Trabalhávamos em uma música e, em seguida que nos encontrávamos em sua casa, tocamos o que trabalhamos e ele dizia, "se a música precisa de algo, ela vai dizer. Deixe ela falar com você." Aprendi a fazer isso. A chave para ser um escritor maravilhoso não é escrever. Você apenas sai do caminho. Deixe espaço para Deus andar no quarto. Quando eu escrevo alguma coisa que eu sei que é certo, fico de joelhos e agradeço. Obrigado, Jeová!

[Ebony] Quando foi a última vez que você teve esse sentimento?

[Michael] Bem, recentemente. Estou sempre escrevendo. Quando você sabe que é certo, às vezes você sente que algo está por vir, uma gestação, quase como uma gravidez ou algo assim. Você fica emotivo, e começa a sentir algo gestando e, mágica, lá está! É uma explosão ou algo que é tão bonito, você vai, Uau! Aí está. É assim que funciona através de você. É uma coisa linda. É um universo de onde você pode ir com essas 12 notas.

*Ele está ouvindo agora uma versão inicial de "Billie Jean" sendo tocada em um iPhone*

O que eu faço quando escrevo é fazer uma versão grosseira, esfarrapada só para ouvir o refrão, só para ver o quanto eu gosto do refrão. Se ele funciona para mim desse jeito quando é esfarrapado, então eu sei que ele vai dar certo. 

Ouça isso, isso é em casa. Randy, Janet e eu estamos indo para "whoo, whoo, whoo, whoo." Eu faço isso, o mesmo processo, com todas as músicas. A melodia é mais importante. Se a melodia pode me vender, se eu gosto do bruto, então eu vou para a próxima etapa. Se soa bem na minha cabeça, é geralmente bom quando faço isso. A ideia é de transcrever o que está na sua mentalidade em uma fita.

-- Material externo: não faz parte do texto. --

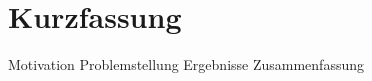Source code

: 
{%

\chapter*{Kurzfassung}
\vspace*{-1cm}

Motivation
Problemstellung
Ergebnisse
Zusammenfassung


}

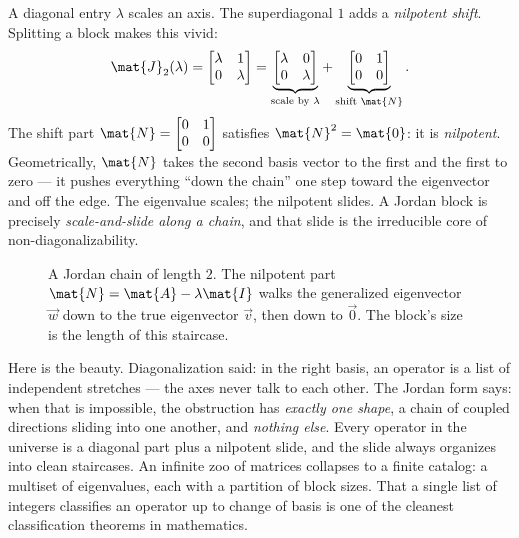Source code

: A diagonal entry $\lambda$ scales an axis. The superdiagonal $1$ adds a \emph{nilpotent
shift}. Splitting a block makes this vivid:
\[
\mat{J}_2(\lambda)=\begin{bmatrix}\lambda&1\\0&\lambda\end{bmatrix}
=\underbrace{\begin{bmatrix}\lambda&0\\0&\lambda\end{bmatrix}}_{\text{scale by }\lambda}
+\underbrace{\begin{bmatrix}0&1\\0&0\end{bmatrix}}_{\text{shift }\mat{N}}.
\]
The shift part $\mat{N}=\begin{bmatrix}0&1\\0&0\end{bmatrix}$ satisfies $\mat{N}^2=\mat{0}$:
it is \emph{nilpotent}. Geometrically, $\mat{N}$ takes the second basis vector to the
first and the first to zero --- it pushes everything ``down the chain'' one step toward
the eigenvector and off the edge. The eigenvalue scales; the nilpotent slides. A Jordan
block is precisely \emph{scale-and-slide along a chain}, and that slide is the irreducible
core of non-diagonalizability.

\begin{figure}[H]
\centering
{}
\caption{A Jordan chain of length $2$. The nilpotent part $\mat{N}=\mat{A}-\lambda\mat{I}$
walks the generalized eigenvector $\vec{w}$ down to the true eigenvector $\vec{v}$, then
down to $\vec{0}$. The block's size is the length of this staircase.}
\label{ch28:chain}
\end{figure}

\begin{aestheticbox}
Here is the beauty. Diagonalization said: in the right basis, an operator is a list of
independent stretches --- the axes never talk to each other. The Jordan form says: when
that is impossible, the obstruction has \emph{exactly one shape}, a chain of coupled
directions sliding into one another, and \emph{nothing else}. Every operator in the
universe is a diagonal part plus a nilpotent slide, and the slide always organizes into
clean staircases. An infinite zoo of matrices collapses to a finite catalog: a multiset
of eigenvalues, each with a partition of block sizes. That a single list of integers
classifies an operator up to change of basis is one of the cleanest classification
theorems in mathematics.
\end{aestheticbox}

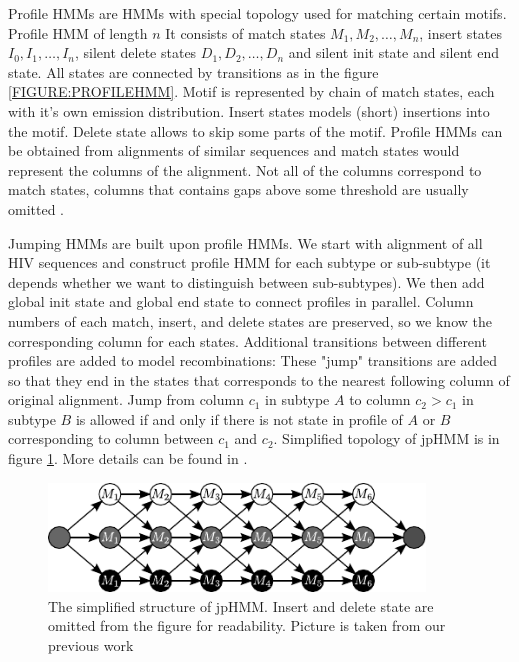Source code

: Profile HMMs are HMMs with special topology used for matching certain
motifs\cite{Durbin1998}. Profile HMM of length $n$ It consists of match states
$M_1,M_2,\dots, M_n$, insert states $I_0, I_1, \dots, I_n$, silent delete states
$D_1, D_2,\dots, D_n$ and silent init state and silent end state. All states are
connected by transitions as in the figure \ref{FIGURE:PROFILEHMM}. Motif is
represented by chain of match states, each with it's own emission distribution.
Insert states models (short) insertions into the motif. Delete state allows to
skip some parts of the motif. Profile HMMs can be obtained from alignments of
similar sequences and match states would represent the columns of the alignment.
Not all of the columns correspond to match states, columns that
contains gaps above some threshold are usually omitted \cite{Durbin1998}. 

Jumping HMMs are built upon profile HMMs. We start with alignment of all HIV
sequences and construct profile HMM for each subtype or sub-subtype (it depends
whether we want to distinguish between sub-subtypes). We then add global init
state and global end state to connect profiles in parallel.  Column numbers of
each match, insert, and delete states are preserved, so we know the
corresponding column for each states. Additional transitions between different
profiles are added to model recombinations: These "jump" transitions are added
so that they end in the states that corresponds to the nearest following column
of original alignment. Jump from column $c_1$ in subtype $A$ to column $c_2>c_1$
in subtype $B$ is allowed if and only if there is not state in profile of $A$ or
$B$ corresponding to column between $c_1$ and $c_2$. Simplified topology of
jpHMM is in figure \ref{app:fig:jpHMM}. More details can be found in
\cite{Schultz2006, Nanasi2010mgr, Nanasi2010}.

\begin{figure}
\begin{center}
\includegraphics[width=10cm]{../figures/jumping_hmm}
\end{center}
\caption[Jumping HMM]{The simplified structure of jpHMM. Insert and delete state
are omitted from the figure for readability. Picture is taken from our previous
work \cite{Nanasi2010mgr}}\label{app:fig:jpHMM}
\end{figure}

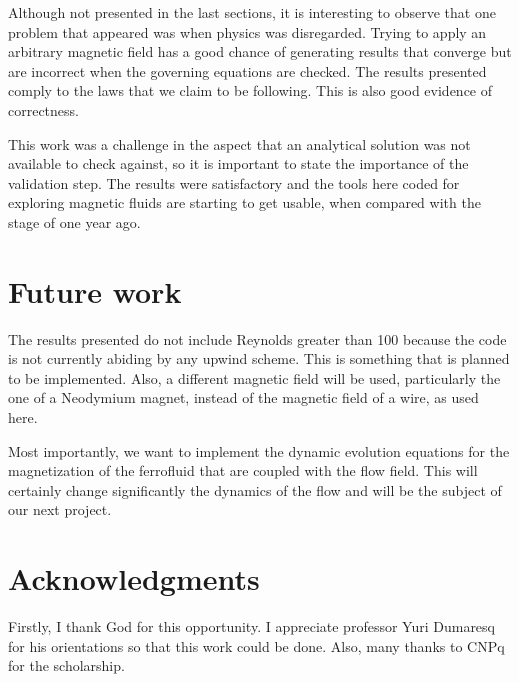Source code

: \documentclass[journal]{IEEEtran}
\begin{document}
Although not presented in the last sections, it is interesting to observe that one problem that appeared was when physics was disregarded. Trying to apply an arbitrary magnetic field has a good chance of generating results that converge but are incorrect when the governing equations are checked. The results presented comply to the laws that we claim to be following. This is also good evidence of correctness.

This work was a challenge in the aspect that an analytical solution was not available to check against, so it is important to state the importance of the validation step. The results were satisfactory and the tools here coded for exploring magnetic fluids are starting to get usable, when compared with the stage of one year ago.


\section{Future work}
The results presented do not include Reynolds greater than 100 because the code is not currently abiding by any upwind scheme. This is something that is planned to be implemented. Also, a different magnetic field will be used, particularly the one of a Neodymium magnet, instead of the magnetic field of a wire, as used here.

Most importantly, we want to implement the dynamic evolution equations for the magnetization of the ferrofluid that are coupled with the flow field. This will certainly change significantly the dynamics of the flow and will be the subject of our next project.




\section*{Acknowledgments}

Firstly, I thank God for this opportunity. I appreciate professor Yuri Dumaresq for his orientations so that this work could be done. Also, many thanks to CNPq for the scholarship.




\end{document}
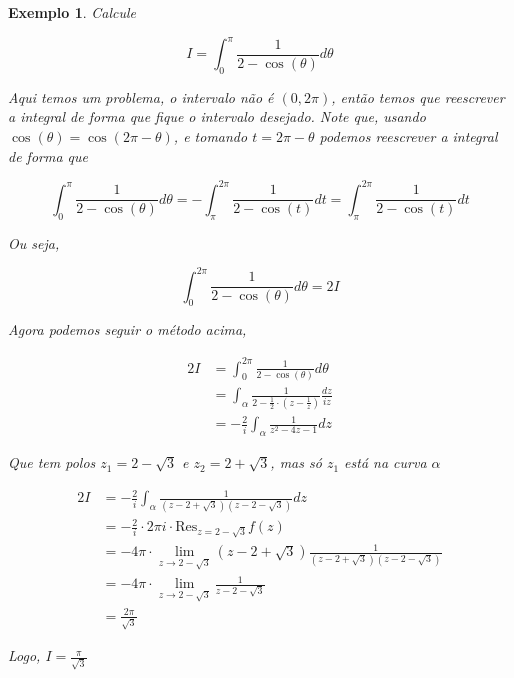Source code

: \documentclass{article}
\newtheorem{ex}{Exemplo}
\begin{document}
\begin{ex}
Calcule

\begin{equation*}
    I = \int_0^\pi \frac{1}{2 - \cos(\theta)} d \theta
\end{equation*}

Aqui temos um problema, o intervalo não é $(0, 2 \pi)$, então temos que reescrever a integral de forma que fique o intervalo desejado. Note que, usando $\cos(\theta) = \cos(2 \pi - \theta)$, e tomando $t = 2 \pi - \theta$ podemos reescrever a integral de forma que

\begin{equation*}
    \int_0^\pi \frac{1}{2 - \cos(\theta)} d \theta = - \int_\pi^{2 \pi} \frac{1}{2 - \cos(t)} d t = \int_\pi^{2 \pi} \frac{1}{2 - \cos(t)} d t
\end{equation*}

Ou seja,

\begin{equation*}
    \int_0^{2 \pi} \frac{1}{2 - \cos(\theta)} d \theta = 2 I
\end{equation*}

Agora podemos seguir o método acima,

\begin{align*}
    2 I &=  \int_0^{2 \pi} \frac{1}{2 - \cos(\theta)} d \theta \\
    &= \int_\alpha \frac{1}{2 - \frac{1}{2} \cdot (z - \frac{1}{z})} \frac{d z}{i z} \\
    &= - \frac{2}{i} \int_\alpha \frac{1}{z^2 - 4z - 1} dz
\end{align*}

Que tem polos $z_1 = 2 - \sqrt{3}$ e $z_2 = 2 + \sqrt{3}$, mas só $z_1$ está na curva $\alpha$

\begin{align*}
    2 I &= - \frac{2}{i} \int_\alpha \frac{1}{(z - 2 + \sqrt{3})(z - 2 - \sqrt{3})} d z \\
    &= - \frac{2}{i} \cdot 2 \pi i \cdot \mathrm{Res}_{z = 2 - \sqrt{3}} f(z) \\
    &= - 4 \pi \cdot \lim_{z \to 2 - \sqrt{3}} (z - 2 + \sqrt{3}) \frac{1}{(z - 2 + \sqrt{3}) (z - 2 - \sqrt{3})} \\
    &= - 4 \pi \cdot \lim_{z \to 2 - \sqrt{3}} \frac{1}{z - 2 - \sqrt{3}} \\
    &= \frac{2 \pi}{\sqrt{3}}
\end{align*}

Logo, $I = \frac{\pi}{\sqrt{3}}$
\end{ex}
\end{document}
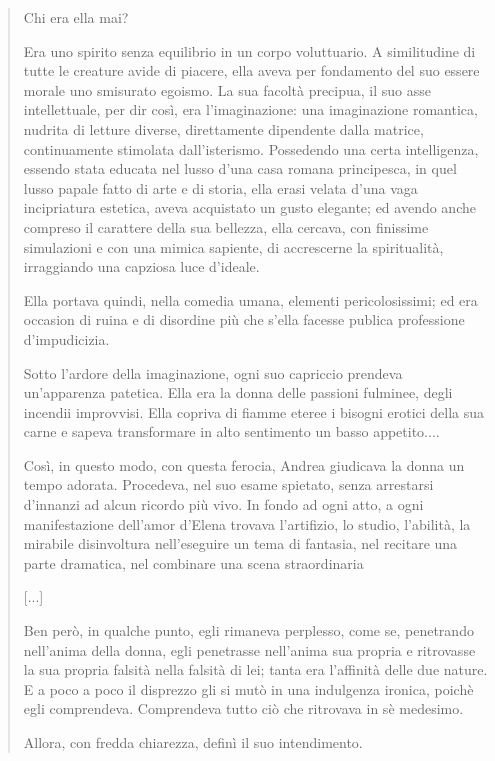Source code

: \documentclass{book}
\newcounter{mar}
\begin{document}
\begin{quote}
Chi era ella mai?

Era uno spirito senza equilibrio in un corpo voluttuario. A similitudine di tutte le creature avide di piacere, ella aveva per fondamento del suo essere morale uno smisurato egoismo. La sua facoltà precipua, il suo asse intellettuale, per dir così, era l’imaginazione: una imaginazione romantica, nudrita di letture diverse, direttamente dipendente dalla matrice, continuamente stimolata dall’isterismo. Possedendo una certa intelligenza, essendo stata educata nel lusso d’una casa romana principesca, in quel lusso papale fatto di arte e di storia, ella erasi velata d’una vaga incipriatura estetica, aveva acquistato un gusto elegante; ed avendo anche compreso il carattere della sua bellezza, ella cercava, con finissime simulazioni e con una mimica sapiente, di accrescerne la spiritualità, irraggiando una capziosa luce d’ideale.

Ella portava quindi, nella comedia umana, elementi pericolosissimi; ed era occasion di ruina e di disordine più che s’ella facesse publica professione d’impudicizia.

Sotto l’ardore della imaginazione, ogni suo capriccio prendeva un’apparenza patetica. Ella era la donna delle passioni fulminee, degli incendii improvvisi. Ella copriva di fiamme eteree i bisogni erotici della sua carne e sapeva transformare in alto sentimento un basso appetito....

Così, in questo modo, con questa ferocia, Andrea giudicava la donna un tempo adorata. Procedeva, nel suo esame spietato, senza arrestarsi d’innanzi ad alcun ricordo più vivo. In fondo ad ogni atto, a ogni manifestazione dell’amor d’Elena trovava l’artifizio, lo studio, l’abilità, la mirabile disinvoltura nell’eseguire un tema di fantasia, nel recitare una parte dramatica, nel combinare una scena straordinaria

[...]

Ben però, in qualche punto, egli rimaneva perplesso, come se, penetrando nell’anima della donna, egli penetrasse nell’anima sua propria e ritrovasse la sua propria falsità nella falsità di lei; tanta era l’affinità delle due nature. E a poco a poco il disprezzo gli si mutò in una indulgenza ironica, poichè egli comprendeva. Comprendeva tutto ciò che ritrovava in sè medesimo.

Allora, con fredda chiarezza, definì il suo intendimento.


\end{quote}
\end{document}
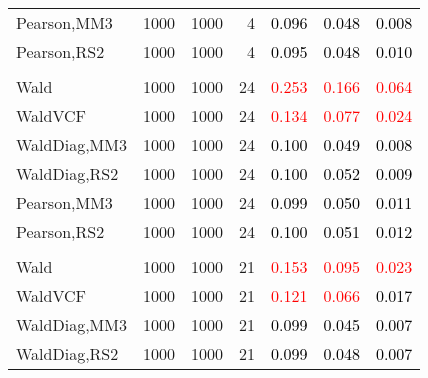 \documentclass[
]{article}
\begin{document}
\begin{table}[H]
{\begin{tabular}[t]{lrrrrrr}
\hspace{1em}Pearson,MM3 & 1000 & 1000 & 4 & \textcolor{black}{0.096} & \textcolor{black}{0.048} & \textcolor{black}{0.008}\\
\hspace{1em}Pearson,RS2 & 1000 & 1000 & 4 & \textcolor{black}{0.095} & \textcolor{black}{0.048} & \textcolor{black}{0.010}\\
\addlinespace[0.3em]
\multicolumn{7}{l}{\textbf{1F 15V}}\\
\hspace{1em}Wald & 1000 & 1000 & 24 & \textcolor{red}{0.253} & \textcolor{red}{0.166} & \textcolor{red}{0.064}\\
\hspace{1em}WaldVCF & 1000 & 1000 & 24 & \textcolor{red}{0.134} & \textcolor{red}{0.077} & \textcolor{red}{0.024}\\
\hspace{1em}WaldDiag,MM3 & 1000 & 1000 & 24 & \textcolor{black}{0.100} & \textcolor{black}{0.049} & \textcolor{black}{0.008}\\
\hspace{1em}WaldDiag,RS2 & 1000 & 1000 & 24 & \textcolor{black}{0.100} & \textcolor{black}{0.052} & \textcolor{black}{0.009}\\
\hspace{1em}Pearson,MM3 & 1000 & 1000 & 24 & \textcolor{black}{0.099} & \textcolor{black}{0.050} & \textcolor{black}{0.011}\\
\hspace{1em}Pearson,RS2 & 1000 & 1000 & 24 & \textcolor{black}{0.100} & \textcolor{black}{0.051} & \textcolor{black}{0.012}\\
\addlinespace[0.3em]
\multicolumn{7}{l}{\textbf{2F 10V}}\\
\hspace{1em}Wald & 1000 & 1000 & 21 & \textcolor{red}{0.153} & \textcolor{red}{0.095} & \textcolor{red}{0.023}\\
\hspace{1em}WaldVCF & 1000 & 1000 & 21 & \textcolor{red}{0.121} & \textcolor{red}{0.066} & \textcolor{black}{0.017}\\
\hspace{1em}WaldDiag,MM3 & 1000 & 1000 & 21 & \textcolor{black}{0.099} & \textcolor{black}{0.045} & \textcolor{black}{0.007}\\
\hspace{1em}WaldDiag,RS2 & 1000 & 1000 & 21 & \textcolor{black}{0.099} & \textcolor{black}{0.048} & \textcolor{black}{0.007}\\

\end{tabular}}
\end{table}
\end{document}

[Ebony] Outro grande momento foi a performance do especial Motown 25.

[Michael] Eu estava no estúdio editando "Beat It", e por algum motivo, aconteceu de eu estar na Motown Studios fazendo isso - Eu tinha deixado a empresa há muito tempo. Então, eles estavam se preparando para fazer alguma coisa com o aniversário da Motown, e Berry Gordy veio e me perguntou se eu queria fazer o show e eu disse a ele que NÃO. Eu disse que não, porque a coisa de Thriller, eu estava construindo e criando algo que eu estava planejando fazer, e ele disse: "Mas é o aniversário." Eu disse: "Eu vou fazer isso, mas a única maneira de fazer é se você me deixar tocar uma música que não é da Motown." Ele disse: "Qual é?" Eu disse: "Billie Jean". Ele disse: "OK, tudo bem." Eu disse: "você vai realmente deixar eu tocar Billie Jean?" Ele disse: "Sim."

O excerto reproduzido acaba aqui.